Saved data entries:
——————————

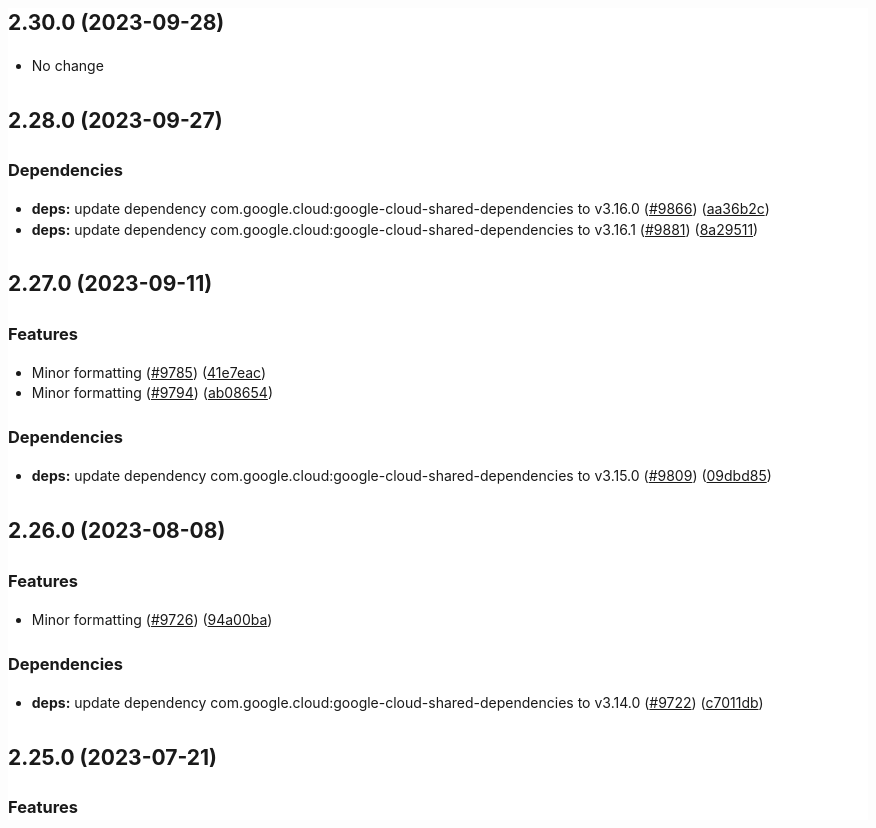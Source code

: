 
## 2.30.0 (2023-09-28)

* No change


## 2.28.0 (2023-09-27)

### Dependencies

* **deps:** update dependency com.google.cloud:google-cloud-shared-dependencies to v3.16.0 ([#9866](https://github.com/googleapis/google-cloud-java/issues/9866)) ([aa36b2c](https://github.com/googleapis/google-cloud-java/commit/aa36b2c3c31b817052239fd771a21d20108b2c31))
* **deps:** update dependency com.google.cloud:google-cloud-shared-dependencies to v3.16.1 ([#9881](https://github.com/googleapis/google-cloud-java/issues/9881)) ([8a29511](https://github.com/googleapis/google-cloud-java/commit/8a2951166eb0305be040cc0ae38be105c437ba25))


## 2.27.0 (2023-09-11)

### Features

* Minor formatting ([#9785](https://github.com/googleapis/google-cloud-java/issues/9785)) ([41e7eac](https://github.com/googleapis/google-cloud-java/commit/41e7eac13f452c989e42d8dfe2d8ee56f88ac5f1))
* Minor formatting ([#9794](https://github.com/googleapis/google-cloud-java/issues/9794)) ([ab08654](https://github.com/googleapis/google-cloud-java/commit/ab086542826d7c0c75af03c34bfd2e50f4ffbd9c))

### Dependencies

* **deps:** update dependency com.google.cloud:google-cloud-shared-dependencies to v3.15.0 ([#9809](https://github.com/googleapis/google-cloud-java/issues/9809)) ([09dbd85](https://github.com/googleapis/google-cloud-java/commit/09dbd855f683b40a462c4f918511bee4671e0174))


## 2.26.0 (2023-08-08)

### Features

* Minor formatting ([#9726](https://github.com/googleapis/google-cloud-java/issues/9726)) ([94a00ba](https://github.com/googleapis/google-cloud-java/commit/94a00baea7f6f9db5de55f073c73dbeb81cb9f1c))

### Dependencies

* **deps:** update dependency com.google.cloud:google-cloud-shared-dependencies to v3.14.0 ([#9722](https://github.com/googleapis/google-cloud-java/issues/9722)) ([c7011db](https://github.com/googleapis/google-cloud-java/commit/c7011dbd69189330de1c2946b736cd712d5c1f4e))


## 2.25.0 (2023-07-21)

### Features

——————————

■ **What needs to be done**:
Check each line above for "formatting" and return the ones that have it.

■ **Exercise answer**:
* Minor formatting ([#9785](https://github.com/googleapis/google-cloud-java/issues/9785)) ([41e7eac](https://github.com/googleapis/google-cloud-java/commit/41e7eac13f452c989e42d8dfe2d8ee56f88ac5f1))
* Minor formatting ([#9794](https://github.com/googleapis/google-cloud-java/issues/9794)) ([ab08654](https://github.com/googleapis/google-cloud-java/commit/ab086542826d7c0c75af03c34bfd2e50f4ffbd9c))
* Minor formatting ([#9726](https://github.com/googleapis/google-cloud-java/issues/9726)) ([94a00ba](https://github.com/googleapis/google-cloud-java/commit/94a00baea7f6f9db5de55f073c73dbeb81cb9f1c))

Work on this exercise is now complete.